8. Bölüm • Senin Işığın

4.9K 294 104
                                    

Bölüm sonunu sakkın atlamayın, çok önemli💕

İyi okumalar....

8. Bölüm: "Senin Işığın"

 Bölüm: "Senin Işığın"

Oops! Bu görüntü içerik kurallarımıza uymuyor. Yayımlamaya devam etmek için görüntüyü kaldırmayı ya da başka bir görüntü yüklemeyi deneyin.

(7 Kasım)

Bir çift göze bakmak aynaya bakmaktan farksızdı, halamın karşısında. Mavi gözlerim tamamıyla onun mavilerinin kopyasıydı. Ne anneme, ne de babama çekmiştim. Bu konuda epey mutluydum, aslında. Halamın renkli gözlerini, şimdi yerinde olmayan sapsarı saçlarını almak büyük lütuftu benim için. Annem ve babamın kıvırcık siyah saçları vardı. Aslında ilk başta ikisi de epey şaşırmışlardı, halamın anlattığına göre. Tamamen onun kopyası olmam halamı daha da fazla şaşırtmıştı elbette. Genlerim bile onu çağırıyorken bazen düşünüyorum, keşke gerçek annem o olsaydı.

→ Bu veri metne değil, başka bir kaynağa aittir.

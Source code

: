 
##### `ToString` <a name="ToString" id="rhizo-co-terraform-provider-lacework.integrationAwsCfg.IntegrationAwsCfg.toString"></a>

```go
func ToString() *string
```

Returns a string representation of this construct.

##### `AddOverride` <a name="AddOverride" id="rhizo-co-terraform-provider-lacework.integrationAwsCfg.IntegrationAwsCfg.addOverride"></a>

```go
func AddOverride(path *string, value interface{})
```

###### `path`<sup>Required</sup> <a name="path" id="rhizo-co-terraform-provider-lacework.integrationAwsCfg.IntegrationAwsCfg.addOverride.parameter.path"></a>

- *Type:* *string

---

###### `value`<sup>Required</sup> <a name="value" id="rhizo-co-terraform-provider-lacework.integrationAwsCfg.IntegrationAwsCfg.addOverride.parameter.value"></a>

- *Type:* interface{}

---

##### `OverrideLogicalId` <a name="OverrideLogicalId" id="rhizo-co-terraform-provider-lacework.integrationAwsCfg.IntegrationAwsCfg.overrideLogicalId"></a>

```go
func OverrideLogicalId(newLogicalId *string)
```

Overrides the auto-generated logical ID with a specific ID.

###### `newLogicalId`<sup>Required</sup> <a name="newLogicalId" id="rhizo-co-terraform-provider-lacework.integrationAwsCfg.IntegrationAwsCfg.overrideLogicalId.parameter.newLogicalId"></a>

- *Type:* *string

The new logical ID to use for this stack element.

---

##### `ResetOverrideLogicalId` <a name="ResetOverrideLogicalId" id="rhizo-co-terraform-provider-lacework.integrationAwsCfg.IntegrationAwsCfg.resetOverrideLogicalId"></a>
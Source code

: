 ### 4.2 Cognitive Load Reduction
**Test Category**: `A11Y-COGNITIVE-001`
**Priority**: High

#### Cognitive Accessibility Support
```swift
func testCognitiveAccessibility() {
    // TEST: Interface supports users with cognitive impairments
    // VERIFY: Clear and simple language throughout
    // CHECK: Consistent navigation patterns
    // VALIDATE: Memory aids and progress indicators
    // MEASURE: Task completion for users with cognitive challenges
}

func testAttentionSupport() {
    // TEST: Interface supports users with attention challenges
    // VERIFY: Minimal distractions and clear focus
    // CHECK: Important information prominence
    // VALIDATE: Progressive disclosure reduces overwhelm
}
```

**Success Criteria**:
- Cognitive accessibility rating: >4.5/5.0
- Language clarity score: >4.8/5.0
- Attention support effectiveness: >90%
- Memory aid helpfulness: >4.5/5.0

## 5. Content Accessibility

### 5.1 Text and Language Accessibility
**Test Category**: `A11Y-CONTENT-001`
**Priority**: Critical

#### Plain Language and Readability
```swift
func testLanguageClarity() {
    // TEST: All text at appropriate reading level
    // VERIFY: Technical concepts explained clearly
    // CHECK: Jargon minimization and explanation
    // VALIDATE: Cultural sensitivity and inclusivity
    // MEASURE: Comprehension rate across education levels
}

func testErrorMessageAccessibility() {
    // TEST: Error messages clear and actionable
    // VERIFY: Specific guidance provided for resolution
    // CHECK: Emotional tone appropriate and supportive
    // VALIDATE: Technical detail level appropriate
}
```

Ellerimi artık olmayan saçlarının yerinde, kafasında gezdiriyordum. En çok onlara üzülmüştü. Upuzun ve sapsarı saçlarına... Gözümden aşağıya yuvarlanarak düşen bir damla yaşı işaret parmağımla silmiştim. Geldiğimden beri onu götürmek için yalvarıyordum. Benimle gelmesi için elimden ne geliyorsa yapmıştım ancak nuh diyor peygamber demiyordu. Onu burada tek bırakmayı kabul etmemin tek yolu halamın eşi, yani eniştemdi. O fazlasıyla iyi bir eşti.

Kapının eşiğinden kafasını uzattı ve yavaşça fısıldadı. "Çorba soğuyor." Kafa salladım ve son bir kez halama bakıp alnına minik bir öpücük kondurduktan sonra ayağa kalktım.

Yukardan toplanmış saçlarım ve üzerimde oldukça salaş kıyafetlerimle mutfağa doğru yol aldım. Masanın üzerinde iki kase mercimek çorbası vardı. En sevdiğim. Hafifçe tebessüm ettim.

"Gel otur, geldiğinden beri baş başa konuşamadık."

Eniştem, ben halamla yaşamaya başladıktan bir kaç sene sonra halamın hayatına girmişti. O zamandan beri onunla çok iyi bir iletişimimiz vardı. Beni her zaman olmayan çocuğu gibi görüp koruyup kollamıştı.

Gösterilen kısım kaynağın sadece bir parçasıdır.